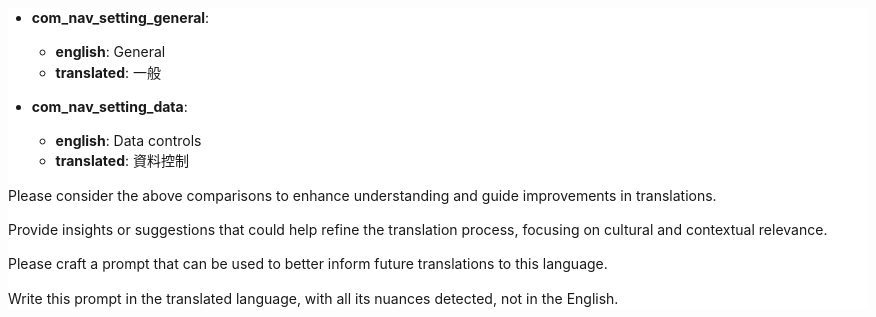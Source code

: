 - **com_nav_setting_general**:
  - **english**: General
  - **translated**: 一般

- **com_nav_setting_data**:
  - **english**: Data controls
  - **translated**: 資料控制

Please consider the above comparisons to enhance understanding and guide improvements in translations.

Provide insights or suggestions that could help refine the translation process, focusing on cultural and contextual relevance.

Please craft a prompt that can be used to better inform future translations to this language.

Write this prompt in the translated language, with all its nuances detected, not in the English.
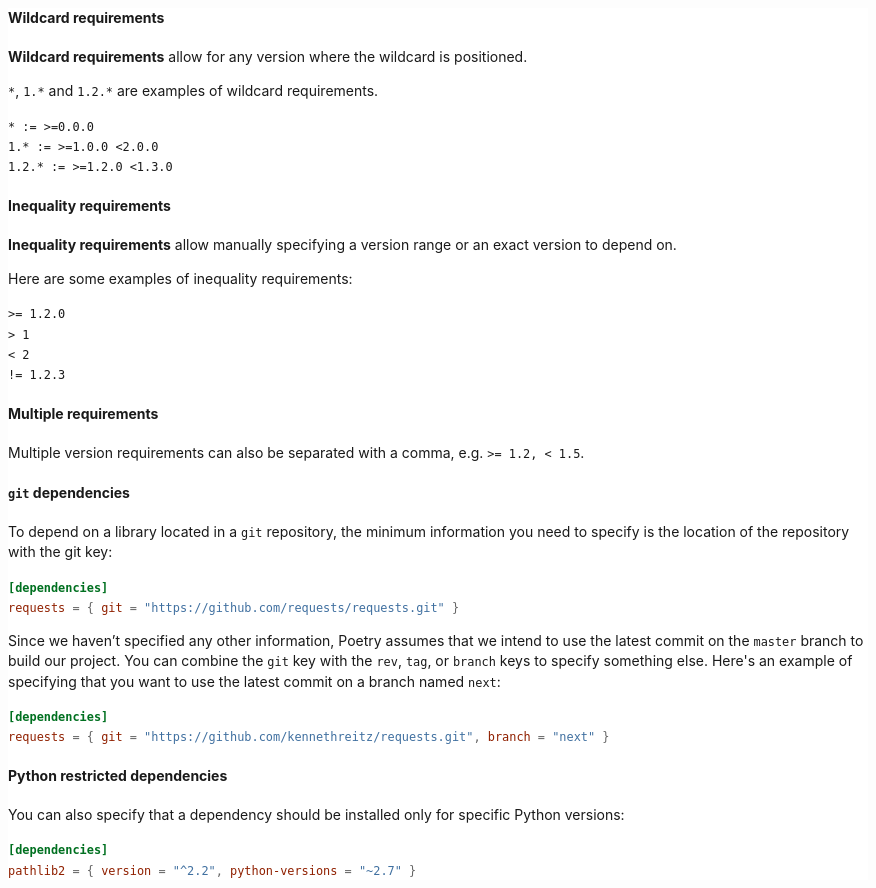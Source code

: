 #### Wildcard requirements

**Wildcard requirements** allow for any version where the wildcard is positioned.

`*`, `1.*` and `1.2.*` are examples of wildcard requirements.

```text
* := >=0.0.0
1.* := >=1.0.0 <2.0.0
1.2.* := >=1.2.0 <1.3.0
```

#### Inequality requirements

**Inequality requirements** allow manually specifying a version range or an exact version to depend on.

Here are some examples of inequality requirements:

```text
>= 1.2.0
> 1
< 2
!= 1.2.3
```

#### Multiple requirements

Multiple version requirements can also be separated with a comma, e.g. `>= 1.2, < 1.5`.

#### `git` dependencies

To depend on a library located in a `git` repository,
the minimum information you need to specify is the location of the repository with the git key:

```toml
[dependencies]
requests = { git = "https://github.com/requests/requests.git" }
```

Since we haven’t specified any other information,
Poetry assumes that we intend to use the latest commit on the `master` branch to build our project.
You can combine the `git` key with the `rev`, `tag`, or `branch` keys to specify something else.
Here's an example of specifying that you want to use the latest commit on a branch named `next`:

```toml
[dependencies]
requests = { git = "https://github.com/kennethreitz/requests.git", branch = "next" }
```

#### Python restricted dependencies

You can also specify that a dependency should be installed only for specific Python versions:

```toml
[dependencies]
pathlib2 = { version = "^2.2", python-versions = "~2.7" }
```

- **Activity**:
In the material above, find each line containing the word "next" and copy it.

- **Answer to the problem**:
Here's an example of specifying that you want to use the latest commit on a branch named `next`:
requests = { git = "https://github.com/kennethreitz/requests.git", branch = "next" }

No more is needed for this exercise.